Bilirubin Binding to PPARα Inhibits Lipid Accumulation

Numerous clinical and population studies have demonstrated that increased serum bilirubin levels protect against cardiovascular and metabolic diseases such as obesity and diabetes. Bilirubin is a potent antioxidant, and the beneficial actions of moderate increases in plasma bilirubin have been thought to be due to the antioxidant effects of this bile pigment. In the present study, we found that bilirubin has a new function as a ligand for PPAR alpha. We show that bilirubin can bind directly to PPAR alpha and increase transcriptional activity. When we compared biliverdin, the precursor to bilirubin, on PPAR alpha transcriptional activation to known PPAR alpha ligands, WY 14,643 and fenofibrate, it showed that fenofibrate and biliverdin have similar activation properties. Treatment of 3T3-L1 adipocytes with biliverdin suppressed lipid accumulation and upregulated PPAR alpha target genes.
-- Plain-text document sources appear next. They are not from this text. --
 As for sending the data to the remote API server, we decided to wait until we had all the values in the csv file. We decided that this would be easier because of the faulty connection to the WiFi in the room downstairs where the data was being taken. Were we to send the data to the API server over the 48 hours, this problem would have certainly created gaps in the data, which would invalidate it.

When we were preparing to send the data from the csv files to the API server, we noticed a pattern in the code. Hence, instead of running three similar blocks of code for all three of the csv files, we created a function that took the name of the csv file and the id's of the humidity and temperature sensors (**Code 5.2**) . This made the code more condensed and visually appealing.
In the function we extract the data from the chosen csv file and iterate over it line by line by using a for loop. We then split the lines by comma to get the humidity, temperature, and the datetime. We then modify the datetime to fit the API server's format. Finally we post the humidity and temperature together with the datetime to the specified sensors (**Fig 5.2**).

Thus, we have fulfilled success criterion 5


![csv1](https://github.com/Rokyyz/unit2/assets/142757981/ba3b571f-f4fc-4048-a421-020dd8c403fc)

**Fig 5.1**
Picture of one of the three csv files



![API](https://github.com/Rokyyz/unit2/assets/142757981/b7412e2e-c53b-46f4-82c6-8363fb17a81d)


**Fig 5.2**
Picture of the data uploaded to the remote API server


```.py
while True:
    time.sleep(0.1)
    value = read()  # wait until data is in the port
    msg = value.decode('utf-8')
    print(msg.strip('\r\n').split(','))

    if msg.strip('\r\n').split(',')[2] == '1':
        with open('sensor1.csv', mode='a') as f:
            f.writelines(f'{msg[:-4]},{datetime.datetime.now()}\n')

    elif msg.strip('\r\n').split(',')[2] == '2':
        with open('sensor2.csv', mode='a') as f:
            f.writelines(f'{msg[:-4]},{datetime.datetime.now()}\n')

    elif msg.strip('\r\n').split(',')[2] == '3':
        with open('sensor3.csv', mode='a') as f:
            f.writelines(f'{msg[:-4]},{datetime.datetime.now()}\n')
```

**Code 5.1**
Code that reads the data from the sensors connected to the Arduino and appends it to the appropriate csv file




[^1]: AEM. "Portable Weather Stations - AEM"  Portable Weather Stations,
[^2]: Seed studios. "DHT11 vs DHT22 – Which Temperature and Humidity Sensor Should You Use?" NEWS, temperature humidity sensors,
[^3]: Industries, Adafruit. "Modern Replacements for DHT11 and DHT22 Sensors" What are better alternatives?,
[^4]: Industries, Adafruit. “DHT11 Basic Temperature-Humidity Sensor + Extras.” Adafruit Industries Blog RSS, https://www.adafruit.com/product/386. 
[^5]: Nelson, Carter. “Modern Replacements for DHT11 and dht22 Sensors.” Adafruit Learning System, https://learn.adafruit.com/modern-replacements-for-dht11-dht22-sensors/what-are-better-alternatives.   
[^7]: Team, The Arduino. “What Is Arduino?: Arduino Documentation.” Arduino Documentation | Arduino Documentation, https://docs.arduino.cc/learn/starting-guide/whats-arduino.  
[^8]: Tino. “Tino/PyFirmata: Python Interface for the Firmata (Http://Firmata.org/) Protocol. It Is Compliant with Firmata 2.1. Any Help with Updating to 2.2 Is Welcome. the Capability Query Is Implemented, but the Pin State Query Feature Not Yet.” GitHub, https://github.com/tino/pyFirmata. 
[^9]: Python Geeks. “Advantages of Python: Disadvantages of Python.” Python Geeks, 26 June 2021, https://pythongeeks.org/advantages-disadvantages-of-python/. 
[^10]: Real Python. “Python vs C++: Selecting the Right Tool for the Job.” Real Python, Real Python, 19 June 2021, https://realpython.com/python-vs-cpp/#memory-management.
We treated wild-type and PPAR alpha KO mice on a high fat diet with fenofibrate or bilirubin for seven days and found that both signal through PPAR alpha dependent mechanisms. Furthermore, the effect of bilirubin on lowering glucose and reducing body fat percentage was blunted in PPAR alpha KO mice. These data demonstrate a new function for bilirubin as an agonist of PPAR alpha, which mediates the protection from adiposity afforded by moderate increases in bilirubin.